PROBLEM:
Can the data below be set down again exactly, line for line?

Saved data entries:
# # # #

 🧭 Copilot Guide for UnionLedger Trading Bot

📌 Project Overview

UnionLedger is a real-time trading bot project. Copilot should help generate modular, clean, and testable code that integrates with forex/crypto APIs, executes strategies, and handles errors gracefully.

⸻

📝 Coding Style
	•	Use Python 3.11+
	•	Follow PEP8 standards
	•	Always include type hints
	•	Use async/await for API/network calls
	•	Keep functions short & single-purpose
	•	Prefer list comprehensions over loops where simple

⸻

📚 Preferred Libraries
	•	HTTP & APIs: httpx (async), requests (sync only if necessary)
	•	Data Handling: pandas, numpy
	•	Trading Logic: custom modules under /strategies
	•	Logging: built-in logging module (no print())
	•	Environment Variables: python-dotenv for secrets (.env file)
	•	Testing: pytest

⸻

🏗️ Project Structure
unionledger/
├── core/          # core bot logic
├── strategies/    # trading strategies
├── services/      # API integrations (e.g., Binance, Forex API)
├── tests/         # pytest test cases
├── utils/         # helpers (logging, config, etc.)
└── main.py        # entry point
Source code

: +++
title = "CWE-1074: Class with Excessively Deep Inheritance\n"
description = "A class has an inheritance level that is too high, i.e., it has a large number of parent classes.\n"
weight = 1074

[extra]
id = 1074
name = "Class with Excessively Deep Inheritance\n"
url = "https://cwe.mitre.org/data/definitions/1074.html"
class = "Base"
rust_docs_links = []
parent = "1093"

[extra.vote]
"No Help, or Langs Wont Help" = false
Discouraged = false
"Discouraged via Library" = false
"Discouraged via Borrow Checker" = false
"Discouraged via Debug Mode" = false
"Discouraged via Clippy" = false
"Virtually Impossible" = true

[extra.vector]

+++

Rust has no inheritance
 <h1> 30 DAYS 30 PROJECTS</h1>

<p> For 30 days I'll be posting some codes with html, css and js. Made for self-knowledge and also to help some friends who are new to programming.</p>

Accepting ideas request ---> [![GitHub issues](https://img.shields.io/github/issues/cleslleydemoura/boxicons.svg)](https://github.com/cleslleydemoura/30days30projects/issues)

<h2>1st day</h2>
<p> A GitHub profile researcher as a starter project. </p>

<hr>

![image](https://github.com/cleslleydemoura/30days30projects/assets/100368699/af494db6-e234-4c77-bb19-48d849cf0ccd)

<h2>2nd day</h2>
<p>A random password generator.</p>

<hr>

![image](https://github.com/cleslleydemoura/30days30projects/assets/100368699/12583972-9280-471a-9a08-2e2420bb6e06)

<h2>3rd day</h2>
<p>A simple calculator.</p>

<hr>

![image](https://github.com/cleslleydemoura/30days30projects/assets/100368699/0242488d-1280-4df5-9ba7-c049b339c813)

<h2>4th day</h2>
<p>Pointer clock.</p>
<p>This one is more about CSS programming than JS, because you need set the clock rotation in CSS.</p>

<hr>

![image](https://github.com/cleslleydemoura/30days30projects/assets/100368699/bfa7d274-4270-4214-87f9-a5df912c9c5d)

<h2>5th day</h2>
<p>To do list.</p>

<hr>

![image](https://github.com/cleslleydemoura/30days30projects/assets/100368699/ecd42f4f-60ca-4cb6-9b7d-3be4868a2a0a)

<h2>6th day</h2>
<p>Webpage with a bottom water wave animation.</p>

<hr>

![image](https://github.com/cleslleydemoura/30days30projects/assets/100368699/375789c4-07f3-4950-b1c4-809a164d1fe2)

# # # #

EXERCISE ANSWER:
 🧭 Copilot Guide for UnionLedger Trading Bot

📌 Project Overview

UnionLedger is a real-time trading bot project. Copilot should help generate modular, clean, and testable code that integrates with forex/crypto APIs, executes strategies, and handles errors gracefully.

⸻

📝 Coding Style
	•	Use Python 3.11+
	•	Follow PEP8 standards
	•	Always include type hints
	•	Use async/await for API/network calls
	•	Keep functions short & single-purpose
	•	Prefer list comprehensions over loops where simple

⸻

📚 Preferred Libraries
	•	HTTP & APIs: httpx (async), requests (sync only if necessary)
	•	Data Handling: pandas, numpy
	•	Trading Logic: custom modules under /strategies
	•	Logging: built-in logging module (no print())
	•	Environment Variables: python-dotenv for secrets (.env file)
	•	Testing: pytest

⸻

🏗️ Project Structure
unionledger/
├── core/          # core bot logic
├── strategies/    # trading strategies
├── services/      # API integrations (e.g., Binance, Forex API)
├── tests/         # pytest test cases
├── utils/         # helpers (logging, config, etc.)
└── main.py        # entry point
Source code

: +++
title = "CWE-1074: Class with Excessively Deep Inheritance\n"
description = "A class has an inheritance level that is too high, i.e., it has a large number of parent classes.\n"
weight = 1074

[extra]
id = 1074
name = "Class with Excessively Deep Inheritance\n"
url = "https://cwe.mitre.org/data/definitions/1074.html"
class = "Base"
rust_docs_links = []
parent = "1093"

[extra.vote]
"No Help, or Langs Wont Help" = false
Discouraged = false
"Discouraged via Library" = false
"Discouraged via Borrow Checker" = false
"Discouraged via Debug Mode" = false
"Discouraged via Clippy" = false
"Virtually Impossible" = true

[extra.vector]

+++

Rust has no inheritance
 <h1> 30 DAYS 30 PROJECTS</h1>

<p> For 30 days I'll be posting some codes with html, css and js. Made for self-knowledge and also to help some friends who are new to programming.</p>

Accepting ideas request ---> [![GitHub issues](https://img.shields.io/github/issues/cleslleydemoura/boxicons.svg)](https://github.com/cleslleydemoura/30days30projects/issues)

<h2>1st day</h2>
<p> A GitHub profile researcher as a starter project. </p>

<hr>

![image](https://github.com/cleslleydemoura/30days30projects/assets/100368699/af494db6-e234-4c77-bb19-48d849cf0ccd)

<h2>2nd day</h2>
<p>A random password generator.</p>

<hr>

![image](https://github.com/cleslleydemoura/30days30projects/assets/100368699/12583972-9280-471a-9a08-2e2420bb6e06)

<h2>3rd day</h2>
<p>A simple calculator.</p>

<hr>

![image](https://github.com/cleslleydemoura/30days30projects/assets/100368699/0242488d-1280-4df5-9ba7-c049b339c813)

<h2>4th day</h2>
<p>Pointer clock.</p>
<p>This one is more about CSS programming than JS, because you need set the clock rotation in CSS.</p>

<hr>

![image](https://github.com/cleslleydemoura/30days30projects/assets/100368699/bfa7d274-4270-4214-87f9-a5df912c9c5d)

<h2>5th day</h2>
<p>To do list.</p>

<hr>

![image](https://github.com/cleslleydemoura/30days30projects/assets/100368699/ecd42f4f-60ca-4cb6-9b7d-3be4868a2a0a)

<h2>6th day</h2>
<p>Webpage with a bottom water wave animation.</p>

<hr>

![image](https://github.com/cleslleydemoura/30days30projects/assets/100368699/375789c4-07f3-4950-b1c4-809a164d1fe2)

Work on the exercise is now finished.